ここに至るまで、山﨑が先頭に立って引っ張る姿はほとんど見られなかった。むしろ前に離されないよう、しっかりとついていった印象だ。「中盤まではすごい楽な感覚で走ることもできていたので、前が離れるのはもったいない。しっかり間を詰めていこうと思いました」。佐藤洋平監督からは「足が詰まるようだったら、自分でリズムを刻んでいった方が楽に走れると思う」と言われていたと明かし、初めての10000mにも関わらず、本番にきっちりとコンディションを合わせてきた。

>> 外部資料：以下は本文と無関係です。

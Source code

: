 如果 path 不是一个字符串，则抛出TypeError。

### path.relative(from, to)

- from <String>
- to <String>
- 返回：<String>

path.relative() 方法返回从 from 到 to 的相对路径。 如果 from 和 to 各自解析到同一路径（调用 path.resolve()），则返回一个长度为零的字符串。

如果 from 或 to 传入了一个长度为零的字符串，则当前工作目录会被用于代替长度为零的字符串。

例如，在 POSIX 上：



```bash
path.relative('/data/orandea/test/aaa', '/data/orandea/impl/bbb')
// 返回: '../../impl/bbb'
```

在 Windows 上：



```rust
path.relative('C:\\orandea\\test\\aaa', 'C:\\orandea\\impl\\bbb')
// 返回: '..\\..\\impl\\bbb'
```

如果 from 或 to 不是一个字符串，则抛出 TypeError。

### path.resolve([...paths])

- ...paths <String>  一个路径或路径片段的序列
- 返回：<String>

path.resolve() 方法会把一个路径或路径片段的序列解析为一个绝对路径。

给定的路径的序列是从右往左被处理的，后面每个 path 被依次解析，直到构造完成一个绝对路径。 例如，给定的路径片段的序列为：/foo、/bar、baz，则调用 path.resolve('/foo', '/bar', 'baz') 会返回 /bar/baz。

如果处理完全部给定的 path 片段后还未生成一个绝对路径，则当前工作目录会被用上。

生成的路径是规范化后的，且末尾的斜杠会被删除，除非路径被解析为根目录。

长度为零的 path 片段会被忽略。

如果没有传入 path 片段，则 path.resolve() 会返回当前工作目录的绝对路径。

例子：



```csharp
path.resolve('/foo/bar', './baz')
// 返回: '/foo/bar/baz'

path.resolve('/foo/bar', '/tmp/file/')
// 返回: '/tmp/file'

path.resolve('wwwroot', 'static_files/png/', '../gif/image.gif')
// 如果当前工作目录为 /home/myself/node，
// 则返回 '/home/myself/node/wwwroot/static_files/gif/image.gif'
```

山﨑が村松を引き離したのは8000m過ぎ。みるみると差が開き、最後は13秒の差をつけてトップでフィニッシュした。「後半に自分でしっかり押していけたのは良かったと思います」。32分40秒40と、初の10000mで32分台をマークしたことについては「最初のレースで32分台で走りたいと思っていて、自分の中でも目的の一つだったので、まずまずの走りだったかなと思います」と冷静に振り返った。
夏合宿は一人で補強をする日々
ルーキーイヤーだった2021年はこの大会で1500mを制し、華々しいデビューを飾った。しかし昨シーズンは6月に右の臀部(でんぶ)と内くるぶし付近を痛めてしまい、関東インカレ(1部)1500mで3位、5000mで優勝して以降は、ほとんどレースに出られないほどに悪化してしまった。
3カ月間は走ることもままならず、夏合宿では一人で補強をする日々が続いた。駅伝シーズンには何とか間に合い、10月末の全日本大学女子駅伝は1区区間3位。ただ1度もトップを譲らずに優勝した名城大学にいきなり20秒差をつけられ、本人にとっては満足のいかない走りとなった。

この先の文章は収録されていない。